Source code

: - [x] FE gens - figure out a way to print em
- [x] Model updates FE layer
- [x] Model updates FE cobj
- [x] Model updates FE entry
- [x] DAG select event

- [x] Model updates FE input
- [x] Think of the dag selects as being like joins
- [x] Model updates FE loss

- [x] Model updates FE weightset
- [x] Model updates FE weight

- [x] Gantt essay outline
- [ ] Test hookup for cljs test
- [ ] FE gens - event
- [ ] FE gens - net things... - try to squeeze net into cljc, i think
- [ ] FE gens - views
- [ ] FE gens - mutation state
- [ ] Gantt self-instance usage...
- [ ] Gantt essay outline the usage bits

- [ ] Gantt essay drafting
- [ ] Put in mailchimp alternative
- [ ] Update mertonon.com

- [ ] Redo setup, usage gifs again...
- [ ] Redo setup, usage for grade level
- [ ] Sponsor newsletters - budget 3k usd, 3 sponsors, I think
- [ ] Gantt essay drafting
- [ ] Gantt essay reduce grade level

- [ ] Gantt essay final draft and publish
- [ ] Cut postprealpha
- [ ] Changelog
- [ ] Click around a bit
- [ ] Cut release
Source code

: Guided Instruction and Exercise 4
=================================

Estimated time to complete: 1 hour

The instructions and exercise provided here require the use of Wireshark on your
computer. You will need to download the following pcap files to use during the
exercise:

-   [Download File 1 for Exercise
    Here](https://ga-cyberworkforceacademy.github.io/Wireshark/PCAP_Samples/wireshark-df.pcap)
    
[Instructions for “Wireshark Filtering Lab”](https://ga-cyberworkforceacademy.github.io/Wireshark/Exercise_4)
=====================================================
******************************
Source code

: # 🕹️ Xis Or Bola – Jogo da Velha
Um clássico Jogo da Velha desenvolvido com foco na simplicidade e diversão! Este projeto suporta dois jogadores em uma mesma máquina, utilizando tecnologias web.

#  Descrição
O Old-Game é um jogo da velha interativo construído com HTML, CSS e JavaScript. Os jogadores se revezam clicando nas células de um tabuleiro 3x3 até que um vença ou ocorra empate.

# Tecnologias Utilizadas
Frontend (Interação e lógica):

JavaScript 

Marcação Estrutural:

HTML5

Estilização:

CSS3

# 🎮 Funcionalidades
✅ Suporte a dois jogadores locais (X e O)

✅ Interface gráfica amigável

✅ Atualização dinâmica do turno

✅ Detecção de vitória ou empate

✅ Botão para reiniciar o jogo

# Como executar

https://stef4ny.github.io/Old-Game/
******************************
Within the data above, the span starting at the line containing "# 🎮 Funcionalidades" and ending at the line containing "https://stef4ny.github.io/Old-Game/" is to be retyped exactly, with no other lines.

# 🎮 Funcionalidades
✅ Suporte a dois jogadores locais (X e O)

✅ Interface gráfica amigável

✅ Atualização dinâmica do turno

✅ Detecção de vitória ou empate

✅ Botão para reiniciar o jogo

# Como executar

https://stef4ny.github.io/Old-Game/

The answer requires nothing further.